### Exercise goal:
All of the data that appears below is to be given again precisely as written.
+ + +
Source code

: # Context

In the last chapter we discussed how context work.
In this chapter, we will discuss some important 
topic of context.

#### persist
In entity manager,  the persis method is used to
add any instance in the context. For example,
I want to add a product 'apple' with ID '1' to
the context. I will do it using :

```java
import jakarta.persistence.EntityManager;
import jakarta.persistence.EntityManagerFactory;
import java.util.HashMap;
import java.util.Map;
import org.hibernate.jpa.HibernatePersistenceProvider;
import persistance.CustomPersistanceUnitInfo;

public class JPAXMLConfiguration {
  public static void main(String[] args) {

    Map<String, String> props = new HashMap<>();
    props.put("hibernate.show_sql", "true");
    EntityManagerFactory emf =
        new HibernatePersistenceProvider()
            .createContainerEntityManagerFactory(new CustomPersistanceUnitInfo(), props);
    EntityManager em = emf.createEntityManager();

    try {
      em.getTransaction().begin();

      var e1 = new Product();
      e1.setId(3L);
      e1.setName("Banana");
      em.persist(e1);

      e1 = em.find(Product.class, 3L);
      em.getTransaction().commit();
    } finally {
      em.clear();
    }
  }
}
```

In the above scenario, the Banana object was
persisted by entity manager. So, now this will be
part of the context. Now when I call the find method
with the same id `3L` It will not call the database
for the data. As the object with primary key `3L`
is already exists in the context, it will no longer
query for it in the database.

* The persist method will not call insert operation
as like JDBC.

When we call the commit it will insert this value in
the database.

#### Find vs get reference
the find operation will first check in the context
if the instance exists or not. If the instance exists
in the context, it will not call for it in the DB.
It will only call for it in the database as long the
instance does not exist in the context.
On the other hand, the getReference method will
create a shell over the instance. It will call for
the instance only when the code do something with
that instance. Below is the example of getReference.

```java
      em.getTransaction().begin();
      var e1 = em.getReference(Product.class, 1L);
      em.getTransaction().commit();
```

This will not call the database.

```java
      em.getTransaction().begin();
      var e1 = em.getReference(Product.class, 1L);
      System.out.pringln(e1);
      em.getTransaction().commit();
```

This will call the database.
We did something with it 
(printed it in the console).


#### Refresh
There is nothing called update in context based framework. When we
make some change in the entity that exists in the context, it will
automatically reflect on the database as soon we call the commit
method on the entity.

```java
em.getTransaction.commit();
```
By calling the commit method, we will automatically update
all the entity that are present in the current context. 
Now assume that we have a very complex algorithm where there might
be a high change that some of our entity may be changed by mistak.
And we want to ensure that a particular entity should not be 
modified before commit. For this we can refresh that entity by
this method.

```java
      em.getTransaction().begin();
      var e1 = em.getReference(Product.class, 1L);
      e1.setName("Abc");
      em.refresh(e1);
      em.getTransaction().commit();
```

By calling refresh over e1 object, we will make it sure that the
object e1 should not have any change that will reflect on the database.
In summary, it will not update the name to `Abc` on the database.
+ + +
### Answer section:
Source code

: # Context

In the last chapter we discussed how context work.
In this chapter, we will discuss some important 
topic of context.

#### persist
In entity manager,  the persis method is used to
add any instance in the context. For example,
I want to add a product 'apple' with ID '1' to
the context. I will do it using :

```java
import jakarta.persistence.EntityManager;
import jakarta.persistence.EntityManagerFactory;
import java.util.HashMap;
import java.util.Map;
import org.hibernate.jpa.HibernatePersistenceProvider;
import persistance.CustomPersistanceUnitInfo;

public class JPAXMLConfiguration {
  public static void main(String[] args) {

    Map<String, String> props = new HashMap<>();
    props.put("hibernate.show_sql", "true");
    EntityManagerFactory emf =
        new HibernatePersistenceProvider()
            .createContainerEntityManagerFactory(new CustomPersistanceUnitInfo(), props);
    EntityManager em = emf.createEntityManager();

    try {
      em.getTransaction().begin();

      var e1 = new Product();
      e1.setId(3L);
      e1.setName("Banana");
      em.persist(e1);

      e1 = em.find(Product.class, 3L);
      em.getTransaction().commit();
    } finally {
      em.clear();
    }
  }
}
```

In the above scenario, the Banana object was
persisted by entity manager. So, now this will be
part of the context. Now when I call the find method
with the same id `3L` It will not call the database
for the data. As the object with primary key `3L`
is already exists in the context, it will no longer
query for it in the database.

* The persist method will not call insert operation
as like JDBC.

When we call the commit it will insert this value in
the database.

#### Find vs get reference
the find operation will first check in the context
if the instance exists or not. If the instance exists
in the context, it will not call for it in the DB.
It will only call for it in the database as long the
instance does not exist in the context.
On the other hand, the getReference method will
create a shell over the instance. It will call for
the instance only when the code do something with
that instance. Below is the example of getReference.

```java
      em.getTransaction().begin();
      var e1 = em.getReference(Product.class, 1L);
      em.getTransaction().commit();
```

This will not call the database.

```java
      em.getTransaction().begin();
      var e1 = em.getReference(Product.class, 1L);
      System.out.pringln(e1);
      em.getTransaction().commit();
```

This will call the database.
We did something with it 
(printed it in the console).


#### Refresh
There is nothing called update in context based framework. When we
make some change in the entity that exists in the context, it will
automatically reflect on the database as soon we call the commit
method on the entity.

```java
em.getTransaction.commit();
```
By calling the commit method, we will automatically update
all the entity that are present in the current context. 
Now assume that we have a very complex algorithm where there might
be a high change that some of our entity may be changed by mistak.
And we want to ensure that a particular entity should not be 
modified before commit. For this we can refresh that entity by
this method.

```java
      em.getTransaction().begin();
      var e1 = em.getReference(Product.class, 1L);
      e1.setName("Abc");
      em.refresh(e1);
      em.getTransaction().commit();
```

By calling refresh over e1 object, we will make it sure that the
object e1 should not have any change that will reflect on the database.
In summary, it will not update the name to `Abc` on the database.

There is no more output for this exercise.